ASSIGNMENT
Beneath this task are records; print exactly the stretch of them from the line with "Prąd I wymuszony napięciem zasilania U rozpłynie" through the line with "Z pierwszego prawa", both ends included.
*** Opening of DATA EXTRACTS ***
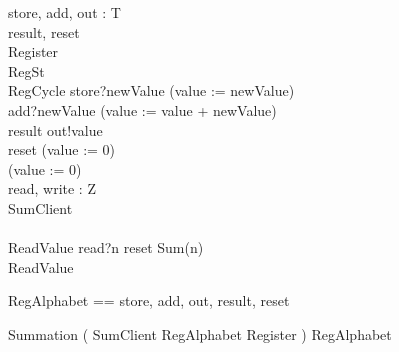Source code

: \documentclass{llncs}
\begin{document}
\begin{circus}
\circchannel store, add, out : T\\
\circchannel result, reset\\
\circprocess Register \circdef\\
	\circbegin \circstate RegSt \\
	RegCycle \circdef store?newValue \then (value := newValue)\\
	\extchoice add?newValue \then (value := value + newValue)\\
	\extchoice result \then out!value \then \Skip\\
	\extchoice reset \then (value := 0)\\
	\circspot (value := 0) \circseq \Skip
	\circend\\

\circchannel read, write : Z\\
\circprocess SumClient \circdef\\
	\circbegin\\
	ReadValue \circdef read?n \then reset \then Sum(n)\\
	\circspot ReadValue\\
	\circend
\end{circus}
\begin{circus}
\circchannelset RegAlphabet == \lchanset store, add, out, result, reset \rchanset\\
\end{circus}
\begin{circus}
\circprocess Summation \circdef ( SumClient \lpar RegAlphabet \rpar Register ) \circhide RegAlphabet
\end{circus}
\end{document}
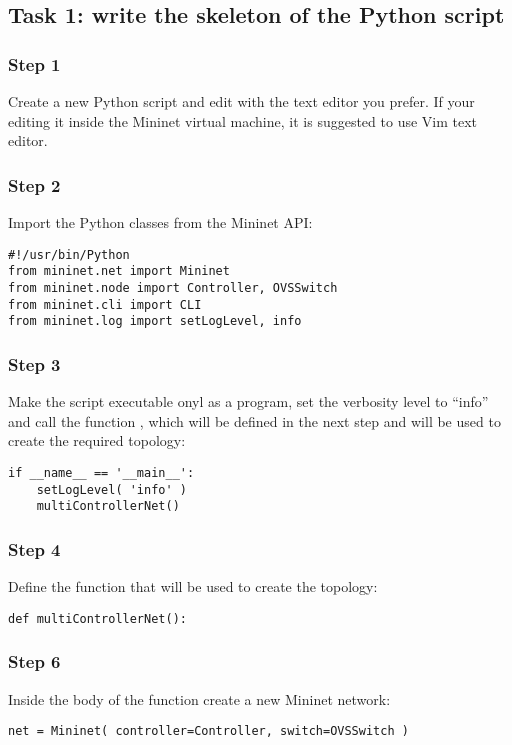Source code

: \subsection*{Task 1: write the skeleton of the Python script}
\subsubsection*{Step 1}
Create a new Python script and edit with the text editor you prefer. If your editing
it inside the Mininet virtual machine, it is suggested to use Vim text editor.

\subsubsection*{Step 2}
Import the Python classes from the Mininet API:
\begin{lstlisting}
#!/usr/bin/Python
from mininet.net import Mininet
from mininet.node import Controller, OVSSwitch
from mininet.cli import CLI
from mininet.log import setLogLevel, info
\end{lstlisting}

\subsubsection*{Step 3}
Make the script executable onyl as a program, set the verbosity level to ``info''
and call the function , which will be defined in the next
step and will be used to create the required topology:
\begin{lstlisting}
if __name__ == '__main__':
    setLogLevel( 'info' )
    multiControllerNet()
\end{lstlisting}

\subsubsection*{Step 4}
Define the function that will be used to create the topology:
\begin{lstlisting}
def multiControllerNet():
\end{lstlisting}

\subsubsection*{Step 6}
Inside the body of the function  create a new Mininet
network:
\begin{lstlisting}
net = Mininet( controller=Controller, switch=OVSSwitch )
\end{lstlisting}

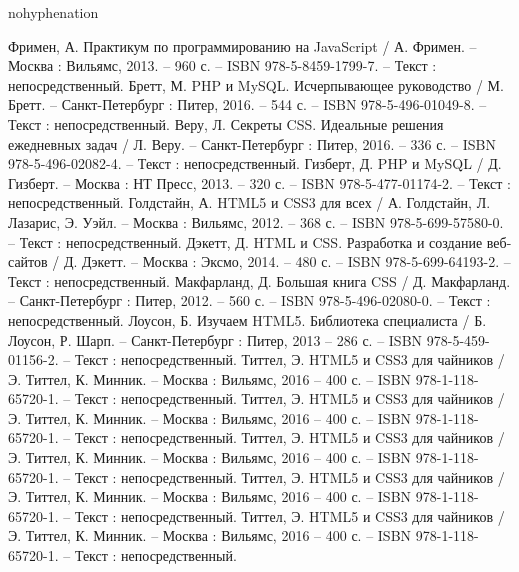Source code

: \newsection
{}

\begin{hyphenrules}{nohyphenation} %
  \begin{thebibliography}{9}

     Фримен, А. Практикум по программированию на JavaScript / А. Фримен. – Москва : Вильямс, 2013. – 960 с. – ISBN 978-5-8459-1799-7. – Текст : непосредственный.
     Бретт, М. PHP и MySQL. Исчерпывающее руководство / М. Бретт. – Санкт-Петербург : Питер, 2016. – 544 с. – ISBN 978-5-496-01049-8. – Текст : непосредственный.
     Веру, Л. Секреты CSS. Идеальные решения ежедневных задач / Л. Веру. – Санкт-Петербург : Питер, 2016. – 336 с. – ISBN 978-5-496-02082-4. – Текст : непосредственный.
    	Гизберт, Д. PHP и MySQL / Д. Гизберт. – Москва : НТ Пресс, 2013. – 320 с. – ISBN 978-5-477-01174-2. – Текст : непосредственный.
		Голдстайн, А. HTML5 и CSS3 для всех / А. Голдстайн, Л. Лазарис, Э. Уэйл. – Москва : Вильямс, 2012. – 368 с. – ISBN 978-5-699-57580-0. – Текст : непосредственный.
		Дэкетт, Д. HTML и CSS. Разработка и создание веб-сайтов / Д. Дэкетт. – Москва : Эксмо, 2014. – 480 с. – ISBN 978-5-699-64193-2. – Текст : непосредственный.
		Макфарланд, Д. Большая книга CSS / Д. Макфарланд. – Санкт-Петербург : Питер, 2012. – 560 с. – ISBN 978-5-496-02080-0. – Текст : непосредственный.
		Лоусон, Б. Изучаем HTML5. Библиотека специалиста / Б. Лоусон, Р. Шарп. – Санкт-Петербург : Питер, 2013 – 286 с. – ISBN 978-5-459-01156-2. – Текст : непосредственный.
		Титтел, Э. HTML5 и CSS3 для чайников / Э. Титтел, К. Минник. – Москва : Вильямс, 2016 – 400 с. – ISBN 978-1-118-65720-1. – Текст : непосредственный.    
		Титтел, Э. HTML5 и CSS3 для чайников / Э. Титтел, К. Минник. – Москва : Вильямс, 2016 – 400 с. – ISBN 978-1-118-65720-1. – Текст : непосредственный.    
		Титтел, Э. HTML5 и CSS3 для чайников / Э. Титтел, К. Минник. – Москва : Вильямс, 2016 – 400 с. – ISBN 978-1-118-65720-1. – Текст : непосредственный.    
		Титтел, Э. HTML5 и CSS3 для чайников / Э. Титтел, К. Минник. – Москва : Вильямс, 2016 – 400 с. – ISBN 978-1-118-65720-1. – Текст : непосредственный.    
		Титтел, Э. HTML5 и CSS3 для чайников / Э. Титтел, К. Минник. – Москва : Вильямс, 2016 – 400 с. – ISBN 978-1-118-65720-1. – Текст : непосредственный.    
  \end{thebibliography}
\end{hyphenrules}
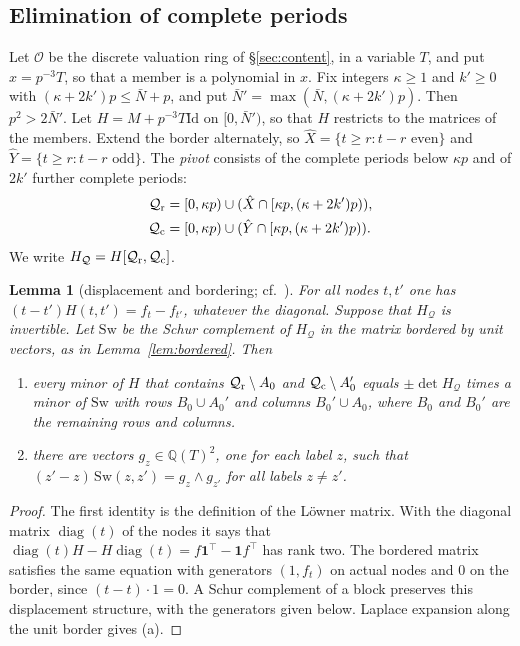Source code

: \documentclass[11pt]{amsart}
\newtheorem{lemma}[theorem]{Lemma}
\theoremstyle{definition}
\theoremstyle{remark}
\numberwithin{equation}{section}
\newcommand{\Q}{\mathbb Q}
\newcommand{\cO}{\mathcal O}
\newcommand{\Id}{\mathrm{Id}}
\begin{document}
\subsection{Elimination of complete periods}
Let $\cO$ be the discrete valuation ring of \S\ref{sec:content}, in a variable $T$, and put $x=p^{-3}T$,
so that a member is a polynomial in $x$. Fix integers $\kappa\ge1$ and $k'\ge0$ with $(\kappa+2k')p\le\bar N+p$, and put
$\bar N'=\max(\bar N,(\kappa+2k')p)$. Then $p^2>2\bar N'$. Let $H=M+p^{-3}T\Id$ on $[0,\bar N')$, so that
$H$ restricts to the matrices of the members. Extend the border alternately, so
$\hat X=\{t\ge r:t-r\text{ even}\}$ and $\hat Y=\{t\ge r:t-r\text{ odd}\}$. The \emph{pivot} consists of the complete
periods below $\kappa p$ and of $2k'$ further complete periods:
\begin{align*}
 \mathcal Q_{\rm r}&=[0,\kappa p)\cup(\hat X\cap[\kappa p,(\kappa+2k')p)),\\
 \mathcal Q_{\rm c}&=[0,\kappa p)\cup(\hat Y\cap[\kappa p,(\kappa+2k')p)).
\end{align*}
We write $H_{\mathcal Q}=H[\mathcal Q_{\rm r},\mathcal Q_{\rm c}]$.

\begin{lemma}[displacement and bordering; cf.\ \cite{Fiedler84}]\label{lem:displace}
For all nodes $t,t'$ one has $(t-t')H(t,t')=f_t-f_{t'}$, whatever the diagonal. Suppose that $H_{\mathcal Q}$
is invertible. Let $\mathrm{Sw}$ be the Schur complement of $H_{\mathcal Q}$ in the matrix bordered by unit
vectors, as in Lemma~\ref{lem:bordered}. Then
\begin{enumerate}[label=(\alph*),leftmargin=*]
\item every minor of $H$ that contains $\mathcal Q_{\rm r}\setminus A_0$ and $\mathcal Q_{\rm c}\setminus A_0'$ equals
 $\pm\det H_{\mathcal Q}$ times a minor of $\mathrm{Sw}$ with rows $B_0\cup A_0'$ and columns
 $B_0'\cup A_0$, where $B_0$ and $B_0'$ are the remaining rows and columns.
\item there are vectors $g_z\in\Q(T)^2$, one for each label $z$, such that
 $(z'-z)\,\mathrm{Sw}(z,z')=g_z\wedge g_{z'}$ for all labels $z\ne z'$.
\end{enumerate}
\end{lemma}
\begin{proof}
The first identity is the definition of the L\"owner matrix. With the diagonal matrix $\operatorname{diag}(t)$ of the
nodes it says that $\operatorname{diag}(t)H-H\operatorname{diag}(t)=f\mathbf 1^\top-\mathbf
1f^\top$ has rank two. The bordered matrix satisfies the same equation with generators $(1,f_t)$ on actual nodes
and $0$ on the border, since $(t-t)\cdot1=0$. A Schur complement of a block preserves this displacement structure, with
the generators given below. Laplace expansion along the unit border gives (a).
\end{proof}
\end{document}

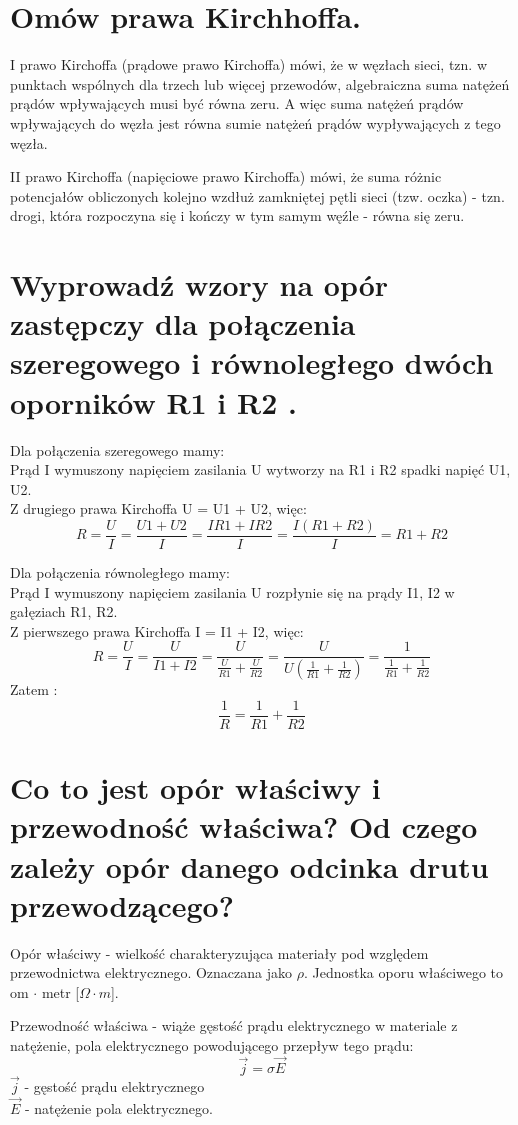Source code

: \documentclass[a4paper,11pt]{article} %
\begin{document}
\section{Omów prawa Kirchhoffa.}
I prawo Kirchoffa (prądowe prawo Kirchoffa) mówi, że w węzłach sieci, tzn. w punktach wspólnych dla trzech lub więcej przewodów, algebraiczna suma natężeń prądów wpływających musi być równa zeru. A więc suma natężeń prądów wpływających do węzła jest równa sumie natężeń prądów wypływających z tego węzła.

II prawo Kirchoffa (napięciowe prawo Kirchoffa) mówi, że suma różnic potencjałów obliczonych kolejno wzdłuż zamkniętej pętli sieci (tzw. oczka) - tzn. drogi, która rozpoczyna się i kończy w tym samym węźle - równa się zeru.

\section{Wyprowadź wzory na opór zastępczy dla połączenia szeregowego i równoległego
dwóch oporników R1 i R2 .
}
Dla połączenia szeregowego mamy:\\
Prąd I wymuszony napięciem zasilania U wytworzy na R1 i R2 spadki napięć U1, U2. \\Z drugiego prawa Kirchoffa U = U1 + U2, więc:\\
$$R = \frac{U}{I} = \frac{U1+U2}{I} = \frac{IR1 + IR2}{I} = \frac{I(R1+R2)}{I} = R1 + R2$$

Dla połączenia równoległego mamy: \\
Prąd I wymuszony napięciem zasilania U rozpłynie się na prądy I1, I2 w gałęziach R1, R2. \\
Z pierwszego prawa Kirchoffa I = I1 + I2, więc: \\
$$R = \frac{U}{I} = \frac{U}{I1+I2} = \frac{U}{\frac{U}{R1}+\frac{U}{R2}} = \frac{U}{U(\frac{1}{R1}+\frac{1}{R2})} = \frac{1}{\frac{1}{R1}+\frac{1}{R2}} $$
Zatem :
$$\frac{1}{R} = \frac{1}{R1} + \frac{1}{R2}$$

\section{Co to jest opór właściwy i przewodność właściwa? Od czego zależy opór
danego odcinka drutu przewodzącego? }
Opór właściwy - wielkość charakteryzująca materiały pod względem przewodnictwa elektrycznego. Oznaczana jako $ \rho$. Jednostka oporu właściwego to om $\cdot$ metr [$\Omega \cdot m$].

Przewodność właściwa - wiąże gęstość prądu elektrycznego w materiale z natężenie, pola elektrycznego powodującego przepływ tego prądu:
$$\vec{j} = \sigma \vec{E}$$
$\vec{j}$ - gęstość prądu elektrycznego\\
$\vec{E}$ - natężenie pola elektrycznego.
\end{document}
*** Close of DATA EXTRACTS ***
EXERCISE RESPONSE
Prąd I wymuszony napięciem zasilania U rozpłynie się na prądy I1, I2 w gałęziach R1, R2. \\
Z pierwszego prawa Kirchoffa I = I1 + I2, więc: \\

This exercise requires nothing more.